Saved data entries
* * * * * * * * *
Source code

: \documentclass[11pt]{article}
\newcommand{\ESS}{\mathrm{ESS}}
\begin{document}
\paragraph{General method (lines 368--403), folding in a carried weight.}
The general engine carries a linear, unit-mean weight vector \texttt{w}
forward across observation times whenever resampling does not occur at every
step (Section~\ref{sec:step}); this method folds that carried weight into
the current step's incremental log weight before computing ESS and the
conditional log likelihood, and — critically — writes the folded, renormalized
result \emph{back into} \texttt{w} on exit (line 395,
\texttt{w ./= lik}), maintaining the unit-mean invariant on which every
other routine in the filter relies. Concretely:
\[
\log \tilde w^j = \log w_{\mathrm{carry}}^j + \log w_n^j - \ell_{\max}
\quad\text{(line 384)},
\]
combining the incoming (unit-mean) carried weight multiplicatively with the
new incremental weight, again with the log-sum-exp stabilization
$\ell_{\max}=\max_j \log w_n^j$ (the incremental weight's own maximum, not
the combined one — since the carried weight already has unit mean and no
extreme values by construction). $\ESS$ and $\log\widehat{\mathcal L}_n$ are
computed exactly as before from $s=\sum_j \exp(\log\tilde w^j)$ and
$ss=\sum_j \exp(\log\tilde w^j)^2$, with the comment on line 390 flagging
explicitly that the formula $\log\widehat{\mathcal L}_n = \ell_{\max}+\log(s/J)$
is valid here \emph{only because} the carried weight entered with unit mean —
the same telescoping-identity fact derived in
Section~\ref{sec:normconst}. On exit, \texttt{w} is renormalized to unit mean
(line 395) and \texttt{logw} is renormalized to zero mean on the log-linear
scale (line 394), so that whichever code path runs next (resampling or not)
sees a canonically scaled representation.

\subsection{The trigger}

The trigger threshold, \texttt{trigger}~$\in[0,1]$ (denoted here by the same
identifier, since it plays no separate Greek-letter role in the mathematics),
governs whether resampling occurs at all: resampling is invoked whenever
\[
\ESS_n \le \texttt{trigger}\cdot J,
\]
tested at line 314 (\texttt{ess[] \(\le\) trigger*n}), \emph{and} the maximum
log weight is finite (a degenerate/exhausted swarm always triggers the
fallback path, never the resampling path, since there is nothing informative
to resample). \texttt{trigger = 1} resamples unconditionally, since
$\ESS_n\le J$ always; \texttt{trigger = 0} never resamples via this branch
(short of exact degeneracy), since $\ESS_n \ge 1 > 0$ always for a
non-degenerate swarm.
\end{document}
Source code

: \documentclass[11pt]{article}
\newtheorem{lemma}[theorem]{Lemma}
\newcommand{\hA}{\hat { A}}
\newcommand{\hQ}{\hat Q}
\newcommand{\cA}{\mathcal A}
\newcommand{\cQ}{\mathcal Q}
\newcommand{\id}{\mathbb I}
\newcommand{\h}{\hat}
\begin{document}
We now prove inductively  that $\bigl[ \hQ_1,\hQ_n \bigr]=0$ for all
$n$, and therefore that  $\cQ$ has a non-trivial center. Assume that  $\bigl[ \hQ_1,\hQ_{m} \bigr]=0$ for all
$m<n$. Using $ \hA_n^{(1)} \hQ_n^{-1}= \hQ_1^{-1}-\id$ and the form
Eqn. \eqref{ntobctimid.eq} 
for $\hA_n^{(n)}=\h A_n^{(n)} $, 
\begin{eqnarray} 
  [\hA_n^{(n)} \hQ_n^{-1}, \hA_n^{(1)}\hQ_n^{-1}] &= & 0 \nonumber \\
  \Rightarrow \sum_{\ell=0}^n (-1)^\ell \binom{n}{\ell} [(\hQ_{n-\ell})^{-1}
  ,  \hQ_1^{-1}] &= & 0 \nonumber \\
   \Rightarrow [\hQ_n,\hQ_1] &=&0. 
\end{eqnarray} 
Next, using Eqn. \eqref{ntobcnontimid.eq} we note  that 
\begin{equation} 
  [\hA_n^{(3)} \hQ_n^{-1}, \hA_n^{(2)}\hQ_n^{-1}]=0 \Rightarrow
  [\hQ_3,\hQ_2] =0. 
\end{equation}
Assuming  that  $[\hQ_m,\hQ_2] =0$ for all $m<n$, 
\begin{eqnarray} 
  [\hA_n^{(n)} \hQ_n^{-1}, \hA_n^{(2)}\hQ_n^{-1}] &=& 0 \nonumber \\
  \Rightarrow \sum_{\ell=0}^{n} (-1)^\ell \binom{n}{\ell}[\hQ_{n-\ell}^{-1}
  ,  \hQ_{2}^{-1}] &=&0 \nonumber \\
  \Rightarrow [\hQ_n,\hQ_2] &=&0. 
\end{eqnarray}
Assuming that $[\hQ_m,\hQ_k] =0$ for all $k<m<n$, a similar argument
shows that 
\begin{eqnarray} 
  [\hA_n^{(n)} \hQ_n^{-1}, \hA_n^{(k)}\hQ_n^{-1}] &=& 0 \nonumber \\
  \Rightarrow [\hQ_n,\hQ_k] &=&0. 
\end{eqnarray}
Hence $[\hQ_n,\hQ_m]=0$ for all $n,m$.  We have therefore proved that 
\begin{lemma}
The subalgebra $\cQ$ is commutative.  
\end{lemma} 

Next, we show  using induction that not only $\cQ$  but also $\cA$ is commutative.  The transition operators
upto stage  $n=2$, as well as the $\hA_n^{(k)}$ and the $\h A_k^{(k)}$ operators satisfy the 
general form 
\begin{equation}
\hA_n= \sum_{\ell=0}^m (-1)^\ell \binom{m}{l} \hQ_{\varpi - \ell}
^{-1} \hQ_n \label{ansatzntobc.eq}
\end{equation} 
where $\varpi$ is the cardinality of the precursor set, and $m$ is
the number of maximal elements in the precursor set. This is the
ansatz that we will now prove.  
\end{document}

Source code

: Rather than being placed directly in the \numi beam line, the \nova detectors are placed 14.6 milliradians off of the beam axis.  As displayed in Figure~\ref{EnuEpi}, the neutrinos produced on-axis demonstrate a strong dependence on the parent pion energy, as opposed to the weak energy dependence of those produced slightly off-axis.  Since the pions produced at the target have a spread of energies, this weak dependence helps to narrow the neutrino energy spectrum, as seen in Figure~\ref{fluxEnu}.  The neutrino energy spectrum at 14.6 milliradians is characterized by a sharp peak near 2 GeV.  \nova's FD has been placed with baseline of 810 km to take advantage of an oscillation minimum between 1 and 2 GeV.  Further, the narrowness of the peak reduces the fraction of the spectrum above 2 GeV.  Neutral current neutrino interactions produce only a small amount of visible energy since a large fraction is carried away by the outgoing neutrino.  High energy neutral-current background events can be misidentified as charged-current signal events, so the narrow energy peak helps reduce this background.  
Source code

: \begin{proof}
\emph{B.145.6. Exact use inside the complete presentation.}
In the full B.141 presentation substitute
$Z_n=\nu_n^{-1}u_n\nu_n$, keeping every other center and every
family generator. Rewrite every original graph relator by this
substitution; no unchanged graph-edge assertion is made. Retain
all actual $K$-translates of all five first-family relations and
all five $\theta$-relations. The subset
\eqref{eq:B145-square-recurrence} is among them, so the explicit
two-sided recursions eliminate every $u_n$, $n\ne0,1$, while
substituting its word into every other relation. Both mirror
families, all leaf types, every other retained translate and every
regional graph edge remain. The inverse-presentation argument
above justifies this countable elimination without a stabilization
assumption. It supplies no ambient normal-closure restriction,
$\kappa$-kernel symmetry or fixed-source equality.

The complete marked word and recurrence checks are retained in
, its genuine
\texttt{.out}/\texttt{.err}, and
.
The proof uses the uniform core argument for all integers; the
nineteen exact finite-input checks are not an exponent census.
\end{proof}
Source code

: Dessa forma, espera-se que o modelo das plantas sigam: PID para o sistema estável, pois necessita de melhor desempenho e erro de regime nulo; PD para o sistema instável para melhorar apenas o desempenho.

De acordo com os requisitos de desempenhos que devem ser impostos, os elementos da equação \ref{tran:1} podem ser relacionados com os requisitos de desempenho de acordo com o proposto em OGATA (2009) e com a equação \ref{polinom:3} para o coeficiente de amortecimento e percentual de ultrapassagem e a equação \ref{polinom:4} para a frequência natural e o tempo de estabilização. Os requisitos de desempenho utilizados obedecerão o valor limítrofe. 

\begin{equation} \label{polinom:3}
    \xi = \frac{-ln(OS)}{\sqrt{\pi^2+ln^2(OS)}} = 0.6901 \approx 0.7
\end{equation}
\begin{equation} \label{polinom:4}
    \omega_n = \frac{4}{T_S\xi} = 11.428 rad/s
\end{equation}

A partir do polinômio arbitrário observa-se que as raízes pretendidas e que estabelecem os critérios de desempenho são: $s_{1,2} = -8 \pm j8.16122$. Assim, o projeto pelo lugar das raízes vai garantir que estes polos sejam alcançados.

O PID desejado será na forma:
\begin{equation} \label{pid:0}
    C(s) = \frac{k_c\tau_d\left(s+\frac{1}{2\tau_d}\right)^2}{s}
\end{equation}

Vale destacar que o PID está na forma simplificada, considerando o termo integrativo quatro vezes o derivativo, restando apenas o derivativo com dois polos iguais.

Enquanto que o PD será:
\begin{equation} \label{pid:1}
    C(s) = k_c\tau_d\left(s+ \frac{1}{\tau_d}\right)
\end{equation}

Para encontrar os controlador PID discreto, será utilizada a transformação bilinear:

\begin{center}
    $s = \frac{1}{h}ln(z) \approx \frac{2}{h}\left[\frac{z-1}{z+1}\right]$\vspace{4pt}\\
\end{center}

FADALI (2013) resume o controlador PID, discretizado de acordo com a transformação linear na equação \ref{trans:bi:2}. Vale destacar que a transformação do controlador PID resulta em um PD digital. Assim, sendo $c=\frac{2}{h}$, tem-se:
* * * * * * * * *
Task prompt
Give back precisely the lines above that start at the line containing "log weight is" and end at the line containing "We now prove", inclusive. No other lines belong in the output.

Solution
log weight is finite (a degenerate/exhausted swarm always triggers the
fallback path, never the resampling path, since there is nothing informative
to resample). \texttt{trigger = 1} resamples unconditionally, since
$\ESS_n\le J$ always; \texttt{trigger = 0} never resamples via this branch
(short of exact degeneracy), since $\ESS_n \ge 1 > 0$ always for a
non-degenerate swarm.
\end{document}
Source code

: \documentclass[11pt]{article}
\newtheorem{lemma}[theorem]{Lemma}
\newcommand{\hA}{\hat { A}}
\newcommand{\hQ}{\hat Q}
\newcommand{\cA}{\mathcal A}
\newcommand{\cQ}{\mathcal Q}
\newcommand{\id}{\mathbb I}
\newcommand{\h}{\hat}
\begin{document}
We now prove inductively  that $\bigl[ \hQ_1,\hQ_n \bigr]=0$ for all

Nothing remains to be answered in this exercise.